Tech company fined $30,000 after employee secretly worked in California - how could this happen?

Some things to consider:

  • FTB (CA's tax agency) is really aggressive re: non-resident taxation because of people claiming Nevada residency (where there's no income tax) while working in CA to try to avoid CA income tax. Capital gains tax issues as well (avoiding CA capital gains on a single real estate transaction could represent hundreds of thousands of dollars of tax revenue). It's possible they monitor CC transactions to create a case for residency. Tourists don't get oil changes after all, and a tax agency has a valid use case for accessing financial transactional data.

  • The article is vague. "Worked remotely for long stretches" doesn't tell us much. Long is relative. Was it a month? Was it years? Do we think the employee was likely very specific at his exit interview? California is pretty strict about new residents registering their vehicles in CA within 30 days, the employee could have either registered his vehicle or got pulled over and triggered an alert that way. Thinking about vehicles brings me to my final point:

  • License Plate Readers. License plate readers can be used for (from the PDF for how San Diego uses the data): "LPR operation and access to LPR data shall be for official law enforcement purpose only." Tax law is a law. Further: "Law enforcement officers shall not share LPR data with commercial or private entities or individuals.
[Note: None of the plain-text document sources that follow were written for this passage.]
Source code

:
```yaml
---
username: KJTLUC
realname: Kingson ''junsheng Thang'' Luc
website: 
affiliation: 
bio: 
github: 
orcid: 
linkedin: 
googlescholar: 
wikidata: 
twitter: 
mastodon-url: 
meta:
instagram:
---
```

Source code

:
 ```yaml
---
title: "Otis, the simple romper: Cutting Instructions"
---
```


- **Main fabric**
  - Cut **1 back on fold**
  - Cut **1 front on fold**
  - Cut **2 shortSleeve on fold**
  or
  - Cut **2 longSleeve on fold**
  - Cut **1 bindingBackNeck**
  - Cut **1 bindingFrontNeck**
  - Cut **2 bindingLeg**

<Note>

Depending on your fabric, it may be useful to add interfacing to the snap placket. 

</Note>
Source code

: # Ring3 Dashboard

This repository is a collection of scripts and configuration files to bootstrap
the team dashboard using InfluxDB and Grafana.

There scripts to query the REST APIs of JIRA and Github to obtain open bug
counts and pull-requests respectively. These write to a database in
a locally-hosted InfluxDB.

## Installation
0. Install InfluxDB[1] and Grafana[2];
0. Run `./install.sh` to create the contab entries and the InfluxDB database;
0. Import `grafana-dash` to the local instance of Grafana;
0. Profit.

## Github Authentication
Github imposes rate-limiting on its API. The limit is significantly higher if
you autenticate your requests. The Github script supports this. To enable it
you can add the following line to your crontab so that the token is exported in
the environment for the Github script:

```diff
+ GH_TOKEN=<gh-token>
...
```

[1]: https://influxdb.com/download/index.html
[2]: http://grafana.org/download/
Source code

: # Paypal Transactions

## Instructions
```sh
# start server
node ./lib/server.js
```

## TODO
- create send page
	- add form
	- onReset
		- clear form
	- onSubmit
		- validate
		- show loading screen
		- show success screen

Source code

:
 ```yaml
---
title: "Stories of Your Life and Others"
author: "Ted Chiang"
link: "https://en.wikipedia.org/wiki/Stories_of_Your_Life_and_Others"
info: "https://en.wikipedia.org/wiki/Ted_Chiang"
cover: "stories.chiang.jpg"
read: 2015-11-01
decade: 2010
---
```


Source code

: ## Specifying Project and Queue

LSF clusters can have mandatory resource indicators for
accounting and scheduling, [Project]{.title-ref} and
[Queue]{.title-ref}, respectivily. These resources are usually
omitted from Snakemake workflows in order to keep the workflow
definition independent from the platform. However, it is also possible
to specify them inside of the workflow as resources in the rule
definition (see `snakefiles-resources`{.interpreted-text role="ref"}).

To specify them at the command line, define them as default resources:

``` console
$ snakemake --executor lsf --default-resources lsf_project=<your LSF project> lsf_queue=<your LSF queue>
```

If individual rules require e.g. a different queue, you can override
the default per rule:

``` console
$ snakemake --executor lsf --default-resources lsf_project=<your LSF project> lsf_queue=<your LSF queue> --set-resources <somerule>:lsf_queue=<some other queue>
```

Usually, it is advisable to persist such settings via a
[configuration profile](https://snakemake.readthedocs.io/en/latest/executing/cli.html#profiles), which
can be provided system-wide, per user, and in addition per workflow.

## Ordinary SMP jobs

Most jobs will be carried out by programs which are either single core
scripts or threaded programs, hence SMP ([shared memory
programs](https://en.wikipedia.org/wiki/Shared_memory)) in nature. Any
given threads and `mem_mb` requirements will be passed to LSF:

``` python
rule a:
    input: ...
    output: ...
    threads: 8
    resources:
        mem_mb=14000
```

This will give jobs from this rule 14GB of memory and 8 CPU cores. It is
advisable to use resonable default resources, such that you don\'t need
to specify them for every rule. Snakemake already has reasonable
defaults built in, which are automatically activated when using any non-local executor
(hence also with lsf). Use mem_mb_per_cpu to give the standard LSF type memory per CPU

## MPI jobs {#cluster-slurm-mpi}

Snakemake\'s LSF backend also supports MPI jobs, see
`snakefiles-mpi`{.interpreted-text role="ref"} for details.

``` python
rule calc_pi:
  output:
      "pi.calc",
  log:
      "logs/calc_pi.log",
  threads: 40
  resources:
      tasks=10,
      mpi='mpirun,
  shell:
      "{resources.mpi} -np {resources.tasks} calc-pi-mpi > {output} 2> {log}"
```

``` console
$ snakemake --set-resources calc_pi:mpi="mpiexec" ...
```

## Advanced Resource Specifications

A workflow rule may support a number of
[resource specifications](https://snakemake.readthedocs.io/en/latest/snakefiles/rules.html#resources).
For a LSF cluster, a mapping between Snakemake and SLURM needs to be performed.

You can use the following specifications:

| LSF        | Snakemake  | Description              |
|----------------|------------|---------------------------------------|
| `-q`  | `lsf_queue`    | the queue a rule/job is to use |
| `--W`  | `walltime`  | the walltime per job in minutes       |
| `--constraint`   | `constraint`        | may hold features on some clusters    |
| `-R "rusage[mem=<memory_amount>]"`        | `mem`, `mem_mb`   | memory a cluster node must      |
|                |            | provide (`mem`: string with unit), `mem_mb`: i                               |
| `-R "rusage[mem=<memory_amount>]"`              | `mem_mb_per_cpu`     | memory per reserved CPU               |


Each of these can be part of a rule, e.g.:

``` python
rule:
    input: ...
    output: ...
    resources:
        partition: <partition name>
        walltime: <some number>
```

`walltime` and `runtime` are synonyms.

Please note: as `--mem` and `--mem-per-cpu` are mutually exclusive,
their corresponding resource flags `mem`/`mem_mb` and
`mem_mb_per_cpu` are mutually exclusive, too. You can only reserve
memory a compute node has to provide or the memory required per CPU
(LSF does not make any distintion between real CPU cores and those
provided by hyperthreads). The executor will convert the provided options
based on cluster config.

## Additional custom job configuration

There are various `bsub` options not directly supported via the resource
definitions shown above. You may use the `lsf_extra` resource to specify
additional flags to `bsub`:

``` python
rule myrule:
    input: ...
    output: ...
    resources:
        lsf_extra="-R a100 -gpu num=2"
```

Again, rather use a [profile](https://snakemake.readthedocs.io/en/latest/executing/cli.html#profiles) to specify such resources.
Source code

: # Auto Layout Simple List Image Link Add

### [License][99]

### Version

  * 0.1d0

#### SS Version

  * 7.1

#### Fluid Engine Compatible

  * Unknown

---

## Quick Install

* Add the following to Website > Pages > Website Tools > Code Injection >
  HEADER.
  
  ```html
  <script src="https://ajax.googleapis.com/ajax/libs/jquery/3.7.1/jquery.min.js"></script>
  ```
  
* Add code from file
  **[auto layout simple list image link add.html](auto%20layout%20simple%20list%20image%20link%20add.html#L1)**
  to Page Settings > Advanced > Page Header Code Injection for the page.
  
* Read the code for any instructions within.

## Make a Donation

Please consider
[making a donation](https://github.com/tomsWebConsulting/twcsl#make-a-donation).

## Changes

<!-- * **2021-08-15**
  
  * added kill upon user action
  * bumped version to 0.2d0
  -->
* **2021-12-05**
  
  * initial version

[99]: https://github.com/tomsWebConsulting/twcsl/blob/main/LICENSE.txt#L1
However, law enforcement officers may disseminate LPR data to government entities with an authorized law enforcement or public safety purpose for access to such data." Emphasis mine. FTB is part of the tax law enforcement mechanism.

The employee could have been driving around on his <home state> plate, kicked off an "out of state plate observed for >30 days" alert, which then could kick off alerts with the DMV, FTB, and local PD.